Monday, March 18, 2013

On Sale! College!

It doesn't work for JC Penney and it doesn't work for colleges, apparently.

As reported by our financial guru recently, my institution has historically had lower tuition rates than our peers, but that we gave lower tuition discounts. This has resulted in less tuition overall to the students nonetheless. It seems that we have had trouble competing with other colleges that charge more, but give more in their financial aid packages to prospective students. So we, like many others, are increasing our tuition rates by about 5%, but increasing our financial aid packages by about 3.5%. Therefore, we are engaging in a very classic marketing ploy used by retailers. We increase the price to give a bigger impression of the magnitude of the "sale". He reports that families and students get excited about their financial aid packages...

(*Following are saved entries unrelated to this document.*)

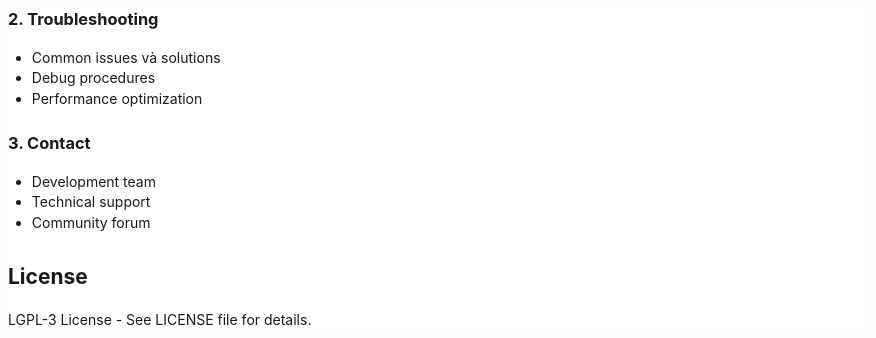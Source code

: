 ### 2. Troubleshooting
- Common issues và solutions
- Debug procedures
- Performance optimization

### 3. Contact
- Development team
- Technical support
- Community forum

## License

LGPL-3 License - See LICENSE file for details.
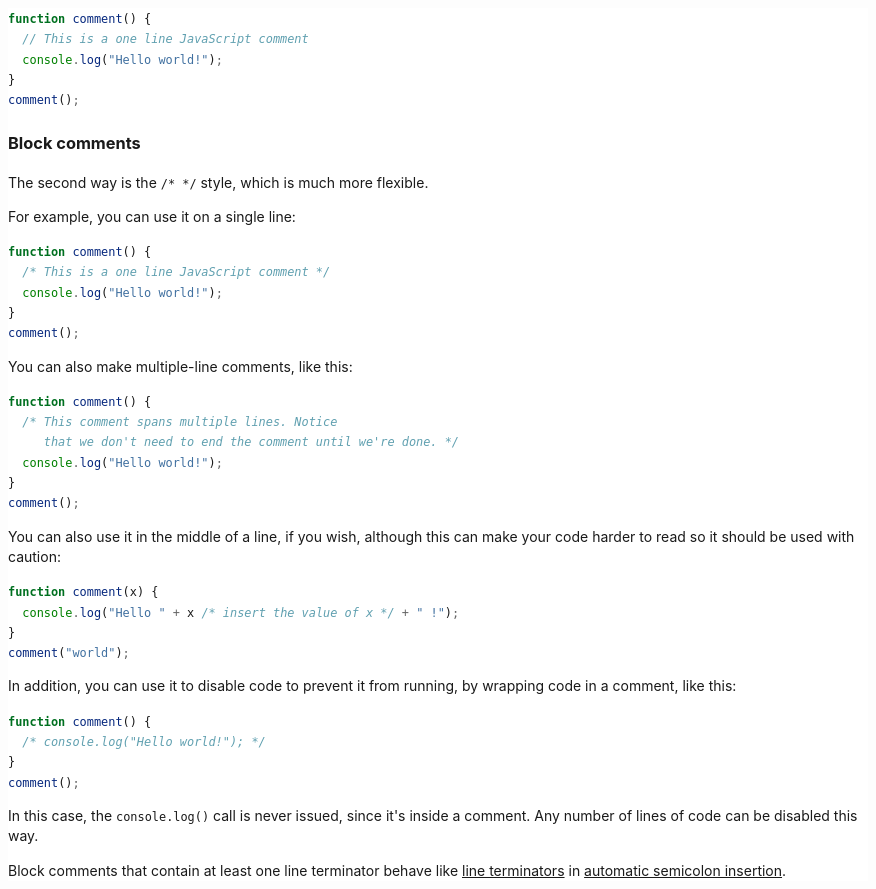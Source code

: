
 ```js
function comment() {
  // This is a one line JavaScript comment
  console.log("Hello world!");
}
comment();
```

### Block comments

The second way is the `/* */` style, which is much more flexible.

For example, you can use it on a single line:

```js
function comment() {
  /* This is a one line JavaScript comment */
  console.log("Hello world!");
}
comment();
```

You can also make multiple-line comments, like this:

```js
function comment() {
  /* This comment spans multiple lines. Notice
     that we don't need to end the comment until we're done. */
  console.log("Hello world!");
}
comment();
```

You can also use it in the middle of a line, if you wish, although this can make your code harder to read so it should be used with caution:

```js
function comment(x) {
  console.log("Hello " + x /* insert the value of x */ + " !");
}
comment("world");
```

In addition, you can use it to disable code to prevent it from running, by wrapping code in a comment, like this:

```js
function comment() {
  /* console.log("Hello world!"); */
}
comment();
```

In this case, the `console.log()` call is never issued, since it's inside a comment. Any number of lines of code can be disabled this way.

Block comments that contain at least one line terminator behave like [line terminators](#line_terminators) in [automatic semicolon insertion](#automatic_semicolon_insertion).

The press pillories the increasing cost of higher education, but the situation is more nuanced that it seems. For example, our tuition is going to increase 1.5% overall, but that is not the figure that will be reported. Reports of a 5% increase are more provocative, and therefore will get more press.

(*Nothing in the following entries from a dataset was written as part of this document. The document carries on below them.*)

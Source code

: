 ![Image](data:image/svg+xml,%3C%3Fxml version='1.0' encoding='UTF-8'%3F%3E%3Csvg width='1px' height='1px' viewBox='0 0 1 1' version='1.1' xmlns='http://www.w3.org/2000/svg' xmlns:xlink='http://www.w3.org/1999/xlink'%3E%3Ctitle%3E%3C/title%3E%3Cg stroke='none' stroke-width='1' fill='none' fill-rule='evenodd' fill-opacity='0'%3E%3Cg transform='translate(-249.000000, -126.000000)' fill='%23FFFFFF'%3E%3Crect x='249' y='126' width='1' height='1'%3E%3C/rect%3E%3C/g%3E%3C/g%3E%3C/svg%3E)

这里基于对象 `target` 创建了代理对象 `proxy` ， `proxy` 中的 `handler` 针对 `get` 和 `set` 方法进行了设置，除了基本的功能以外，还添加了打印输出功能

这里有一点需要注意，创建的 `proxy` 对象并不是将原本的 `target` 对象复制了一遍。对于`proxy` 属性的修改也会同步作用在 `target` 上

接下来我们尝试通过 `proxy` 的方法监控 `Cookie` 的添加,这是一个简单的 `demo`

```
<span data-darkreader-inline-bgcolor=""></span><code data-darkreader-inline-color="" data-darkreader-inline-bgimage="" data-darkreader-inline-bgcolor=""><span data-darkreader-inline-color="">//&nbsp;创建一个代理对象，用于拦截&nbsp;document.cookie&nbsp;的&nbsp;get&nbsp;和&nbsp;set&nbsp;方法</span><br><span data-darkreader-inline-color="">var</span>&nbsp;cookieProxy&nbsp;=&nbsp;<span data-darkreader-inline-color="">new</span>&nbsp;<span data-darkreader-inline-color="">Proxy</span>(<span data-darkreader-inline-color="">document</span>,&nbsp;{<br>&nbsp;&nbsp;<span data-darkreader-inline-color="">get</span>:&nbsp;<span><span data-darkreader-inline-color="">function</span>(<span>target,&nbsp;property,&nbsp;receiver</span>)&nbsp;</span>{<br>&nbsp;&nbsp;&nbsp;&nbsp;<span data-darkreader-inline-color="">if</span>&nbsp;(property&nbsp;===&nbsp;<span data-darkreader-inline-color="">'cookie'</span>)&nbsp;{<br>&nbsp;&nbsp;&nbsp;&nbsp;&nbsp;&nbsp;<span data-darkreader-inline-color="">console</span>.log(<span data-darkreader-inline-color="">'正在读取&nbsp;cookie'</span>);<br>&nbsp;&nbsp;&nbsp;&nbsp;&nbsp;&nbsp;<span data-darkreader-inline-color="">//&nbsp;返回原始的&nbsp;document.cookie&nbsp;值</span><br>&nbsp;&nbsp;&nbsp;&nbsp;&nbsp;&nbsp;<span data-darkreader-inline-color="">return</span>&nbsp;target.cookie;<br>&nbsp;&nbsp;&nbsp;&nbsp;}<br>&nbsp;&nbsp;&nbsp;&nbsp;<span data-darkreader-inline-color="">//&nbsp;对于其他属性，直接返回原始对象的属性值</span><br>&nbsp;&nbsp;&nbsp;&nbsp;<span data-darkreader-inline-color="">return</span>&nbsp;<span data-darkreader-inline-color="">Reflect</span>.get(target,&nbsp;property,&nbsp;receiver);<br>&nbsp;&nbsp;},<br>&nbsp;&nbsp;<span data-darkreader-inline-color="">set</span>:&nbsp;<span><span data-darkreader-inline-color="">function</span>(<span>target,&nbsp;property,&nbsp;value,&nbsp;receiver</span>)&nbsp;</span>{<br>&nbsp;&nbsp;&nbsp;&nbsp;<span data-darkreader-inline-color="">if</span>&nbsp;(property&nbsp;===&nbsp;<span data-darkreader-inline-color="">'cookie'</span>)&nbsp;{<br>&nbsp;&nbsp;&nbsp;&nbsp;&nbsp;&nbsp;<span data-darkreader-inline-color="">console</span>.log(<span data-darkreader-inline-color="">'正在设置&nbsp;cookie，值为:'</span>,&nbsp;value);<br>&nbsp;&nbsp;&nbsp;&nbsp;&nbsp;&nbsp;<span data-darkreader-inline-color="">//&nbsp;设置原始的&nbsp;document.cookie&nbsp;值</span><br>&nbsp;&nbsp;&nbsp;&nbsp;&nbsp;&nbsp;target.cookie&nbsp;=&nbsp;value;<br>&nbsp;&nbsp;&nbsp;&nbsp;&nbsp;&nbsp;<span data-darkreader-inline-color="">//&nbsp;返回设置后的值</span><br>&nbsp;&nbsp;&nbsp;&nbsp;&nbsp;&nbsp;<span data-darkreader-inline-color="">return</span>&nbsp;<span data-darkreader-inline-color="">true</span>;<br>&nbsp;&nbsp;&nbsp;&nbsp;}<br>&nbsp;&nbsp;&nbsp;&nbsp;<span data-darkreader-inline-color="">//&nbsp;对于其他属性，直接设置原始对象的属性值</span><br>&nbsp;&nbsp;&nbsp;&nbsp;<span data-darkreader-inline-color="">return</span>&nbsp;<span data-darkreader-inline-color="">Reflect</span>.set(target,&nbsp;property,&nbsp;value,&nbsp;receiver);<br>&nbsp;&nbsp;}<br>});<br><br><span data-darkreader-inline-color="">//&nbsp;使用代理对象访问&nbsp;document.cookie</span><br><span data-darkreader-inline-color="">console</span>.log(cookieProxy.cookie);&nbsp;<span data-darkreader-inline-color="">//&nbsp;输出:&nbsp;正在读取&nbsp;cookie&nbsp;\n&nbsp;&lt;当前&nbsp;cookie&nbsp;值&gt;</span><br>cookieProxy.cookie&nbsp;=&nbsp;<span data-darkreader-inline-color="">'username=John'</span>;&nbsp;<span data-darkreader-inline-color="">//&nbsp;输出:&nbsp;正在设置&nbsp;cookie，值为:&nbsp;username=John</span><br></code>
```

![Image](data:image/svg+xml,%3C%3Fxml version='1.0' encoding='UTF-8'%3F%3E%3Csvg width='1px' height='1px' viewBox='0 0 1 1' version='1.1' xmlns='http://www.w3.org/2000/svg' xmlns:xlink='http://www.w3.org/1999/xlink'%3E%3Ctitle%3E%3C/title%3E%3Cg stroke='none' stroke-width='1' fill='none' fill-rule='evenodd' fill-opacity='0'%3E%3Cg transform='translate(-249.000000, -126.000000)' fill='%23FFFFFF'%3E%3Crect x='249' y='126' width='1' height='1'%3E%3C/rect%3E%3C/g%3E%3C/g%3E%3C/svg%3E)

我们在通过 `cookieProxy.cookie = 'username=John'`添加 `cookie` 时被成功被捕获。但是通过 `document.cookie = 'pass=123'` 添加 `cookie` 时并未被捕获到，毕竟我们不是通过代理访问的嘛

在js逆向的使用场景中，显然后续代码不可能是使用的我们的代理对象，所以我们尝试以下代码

For professors like me, who really don't care much about the details of financial aid, it holds the promise that the discounts can be used to compete for more talented students. But I think that most professors are not enthusiastic that universities are forced (?) to engage in these types of  marketing methods. We just want to enjoy teaching good students, we want students from disadvantaged backgrounds to succeed, and we want tuition to reflect the quality of the education students are getting.